It’s easier than you think to violate HIPAA on social media
The HIPAA Privacy Rule prohibits the posting of any text about specific patients as well as images or videos that could result in a patient being identified.
Social media has become one of the most common ways people share news and stay in touch, but USA Health employees, like employees at every health system, have to be diligent to avoid violating laws and policies designed to protect patient privacy.
The primary purpose of the HIPAA Privacy Rule and USA Health policies regarding social media is to ensure that protected health information is never disclosed inappropriately. The HIPAA Privacy Rule prohibits the posting of any text about specific patients as well as images or videos that could result in a patient being identified.
Protected health information can only be included in social media posts if a patient has given his or her consent in writing to allow health information to be used -- and then only for the purpose specifically outlined in the consent form, says Linda Hudson, chief HIPAA compliance officer for USA Health.
Even indirectly mentioning an interaction or an experience can be a violation if it can be used to identify a patient. “Employees know that posting a patient’s name or Social Security number would be an obvious violation, but indirect mentions that can be used to identify a patient are violations, too,” Hudson said. “A happy post congratulating a mother for giving birth to triplets or praising a patient for completing cancer treatment can violate HIPAA, even without including the patient’s name or a photo.”
USA Health employees also should remember that these restrictions apply even if they were friends with someone before that person became a patient of USA Health. “HIPAA has very specific rules about how patients must provide consent.
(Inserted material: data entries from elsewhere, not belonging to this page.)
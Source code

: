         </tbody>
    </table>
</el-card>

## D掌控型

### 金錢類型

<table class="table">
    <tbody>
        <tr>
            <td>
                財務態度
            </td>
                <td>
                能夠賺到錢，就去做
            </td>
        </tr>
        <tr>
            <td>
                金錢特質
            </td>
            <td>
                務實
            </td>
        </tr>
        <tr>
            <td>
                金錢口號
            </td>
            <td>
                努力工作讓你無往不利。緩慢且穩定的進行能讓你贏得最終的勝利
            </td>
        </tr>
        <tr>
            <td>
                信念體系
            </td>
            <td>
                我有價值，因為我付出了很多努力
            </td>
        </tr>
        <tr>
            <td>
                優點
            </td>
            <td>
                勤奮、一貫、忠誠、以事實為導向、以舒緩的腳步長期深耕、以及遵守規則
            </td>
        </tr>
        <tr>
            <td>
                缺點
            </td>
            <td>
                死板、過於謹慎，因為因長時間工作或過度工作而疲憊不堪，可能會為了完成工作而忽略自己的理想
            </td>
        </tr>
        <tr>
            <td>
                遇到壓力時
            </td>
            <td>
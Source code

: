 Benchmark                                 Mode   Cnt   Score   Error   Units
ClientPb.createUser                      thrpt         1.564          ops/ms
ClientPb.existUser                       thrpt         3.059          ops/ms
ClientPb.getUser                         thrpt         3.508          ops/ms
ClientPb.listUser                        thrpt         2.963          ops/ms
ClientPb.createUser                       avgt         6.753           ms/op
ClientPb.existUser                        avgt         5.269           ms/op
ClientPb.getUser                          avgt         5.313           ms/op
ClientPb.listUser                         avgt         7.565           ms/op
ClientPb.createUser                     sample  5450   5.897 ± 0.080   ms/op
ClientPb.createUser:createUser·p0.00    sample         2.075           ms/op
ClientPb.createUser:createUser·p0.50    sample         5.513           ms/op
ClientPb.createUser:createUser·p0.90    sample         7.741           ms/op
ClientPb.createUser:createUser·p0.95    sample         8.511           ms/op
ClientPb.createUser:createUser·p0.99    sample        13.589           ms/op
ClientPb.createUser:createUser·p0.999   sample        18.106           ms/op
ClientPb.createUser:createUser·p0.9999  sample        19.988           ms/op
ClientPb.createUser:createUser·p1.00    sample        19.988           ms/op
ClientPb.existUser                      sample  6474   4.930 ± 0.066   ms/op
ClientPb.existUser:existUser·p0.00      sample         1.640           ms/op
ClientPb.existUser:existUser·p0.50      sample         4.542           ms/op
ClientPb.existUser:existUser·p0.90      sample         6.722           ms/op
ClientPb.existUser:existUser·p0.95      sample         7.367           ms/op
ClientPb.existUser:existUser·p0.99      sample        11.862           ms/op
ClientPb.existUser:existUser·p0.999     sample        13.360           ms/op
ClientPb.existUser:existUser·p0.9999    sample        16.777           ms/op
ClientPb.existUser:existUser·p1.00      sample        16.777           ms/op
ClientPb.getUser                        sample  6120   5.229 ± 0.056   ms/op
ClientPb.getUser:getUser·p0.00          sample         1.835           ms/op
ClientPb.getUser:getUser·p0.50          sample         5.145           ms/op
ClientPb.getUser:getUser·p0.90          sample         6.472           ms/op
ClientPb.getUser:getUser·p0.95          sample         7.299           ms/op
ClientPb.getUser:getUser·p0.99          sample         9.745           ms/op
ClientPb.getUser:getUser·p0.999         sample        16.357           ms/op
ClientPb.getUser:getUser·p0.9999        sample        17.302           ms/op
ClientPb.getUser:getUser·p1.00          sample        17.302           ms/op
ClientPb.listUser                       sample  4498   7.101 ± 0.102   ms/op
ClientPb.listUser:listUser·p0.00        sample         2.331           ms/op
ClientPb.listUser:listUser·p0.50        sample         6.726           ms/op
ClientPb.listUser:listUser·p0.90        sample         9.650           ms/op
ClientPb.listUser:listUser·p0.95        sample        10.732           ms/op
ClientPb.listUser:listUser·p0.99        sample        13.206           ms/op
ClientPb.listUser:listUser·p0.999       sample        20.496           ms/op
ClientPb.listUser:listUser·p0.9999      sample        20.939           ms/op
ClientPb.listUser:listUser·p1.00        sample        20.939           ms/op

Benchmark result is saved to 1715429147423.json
They need to complete and sign the form available from USA Health Marketing & Communications,” she said. “Even if the patient provides verbal consent, USA Health and the employee who shared the information still would face the consequences of a violation without the proper, approved, HIPAA-compliant authorization documentation.”
When in doubt, Hudson advises reaching out to the USA Health Office of HIPAA Compliance at 251-470-5802 before posting.
Lastly, employees should remember that even social media posts unrelated to specific USA Health patients might still violate other policies. For example, employees should not leave comments that criticize any group of patients or that give people reason to question the care they will receive at a USA Health facility.